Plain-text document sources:
╭──

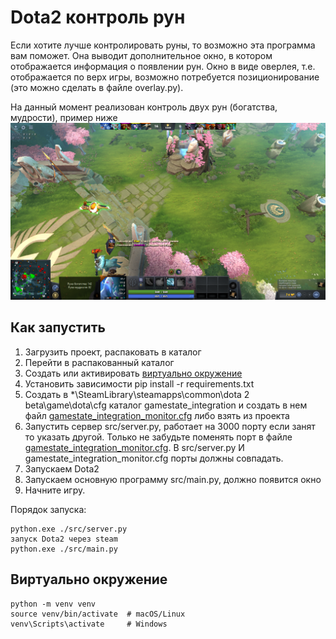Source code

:# Dota2 контроль рун
Если хотите лучше контролировать руны, то возможно эта программа вам поможет. Она выводит дополнительное окно, в котором отображается информация о появлении рун. Окно в виде оверлея, т.е. отображается по верх игры, возможно потребуется позиционирование (это можно сделать в файле overlay.py).

На данный момент реализован контроль двух рун (богатства, мудрости), пример ниже
![](./assets/doataoverlay.png)

## Как запустить
1. Загрузить проект, распаковать в каталог
2. Перейти в распакованный каталог
3. Создать или активировать [виртуально окружение](#виртуально-окружение)
4. Установить зависимости pip install -r requirements.txt
5. Создать в *\SteamLibrary\steamapps\common\dota 2 beta\game\dota\cfg каталог gamestate_integration и создать в нем файл [gamestate_integration_monitor.cfg](./assets/gamestate_integration_monitor.cfg) либо взять из проекта
6. Запустить сервер src/server.py, работает на 3000 порту если занят то указать другой. Только не забудьте поменять порт в файле [gamestate_integration_monitor.cfg](./assets/gamestate_integration_monitor.cfg). В src/server.py И gamestate_integration_monitor.cfg порты должны совпадать.
7. Запускаем Dota2
8. Запускаем основную программу src/main.py, должно появится окно
9. Начните игру.

Порядок запуска:

    python.exe ./src/server.py
    запуск Dota2 через steam
    python.exe ./src/main.py

## Виртуально окружение
    python -m venv venv
    source venv/bin/activate  # macOS/Linux
    venv\Scripts\activate     # Windows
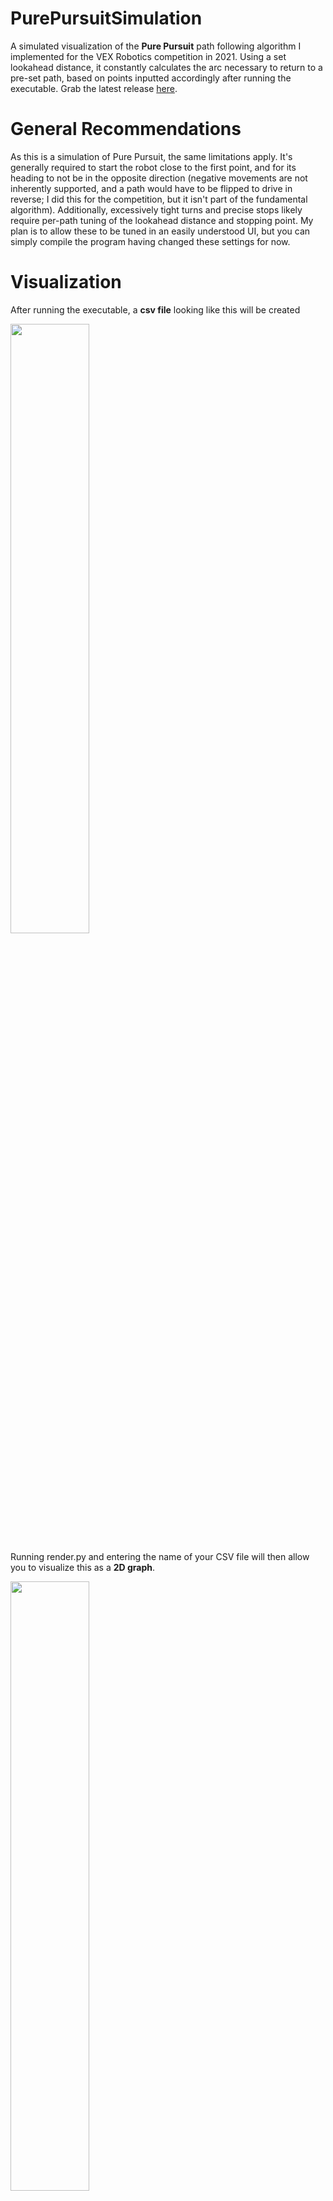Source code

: # PurePursuitSimulation
A simulated visualization of the **Pure Pursuit** path following algorithm I implemented for the VEX Robotics competition in 2021. Using a set lookahead distance, it constantly calculates the arc necessary to return to a pre-set path, based on points inputted accordingly after running the executable. Grab the latest release [here](https://github.com/odepoint/PurePursuitSimulation/releases).


# General Recommendations
As this is a simulation of Pure Pursuit, the same limitations apply. It's generally required to start the robot close to the first point, and for its heading to not be in the opposite direction (negative movements are not inherently supported, and a path would have to be flipped to drive in reverse; I did this for the competition, but it isn't part of the fundamental algorithm). Additionally, excessively tight turns and precise stops likely require per-path tuning of the lookahead distance and stopping point. My plan is to allow these to be tuned in an easily understood UI, but you can simply compile the program having changed these settings for now.

# Visualization
After running the executable, a **csv file** looking like this will be created 

<img src="https://i.imgur.com/OujDLYJ.png"  width=50% height=50%>

Running render.py and entering the name of your CSV file will then allow you to visualize this as a **2D graph**.

<img src="https://i.imgur.com/H0I5w2v.png"  width=50% height=50%>

# TODO
My eventual plan is to encapsulate the visualization and calculations into one interactive program, with toggleable settings for
1. Lookahead distance
2. Stopping point

and a rendering of it in real time

# Thanks

My friend [Liam](https://github.com/hpst3r) for letting me bounce ideas off of him, and refactoring the makefile to be multiplatform.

╰──

• [Work task] Copy out each line in the preceding records that contains "imgur".

• [Response for this exercise]
<img src="https://i.imgur.com/OujDLYJ.png"  width=50% height=50%>
<img src="https://i.imgur.com/H0I5w2v.png"  width=50% height=50%>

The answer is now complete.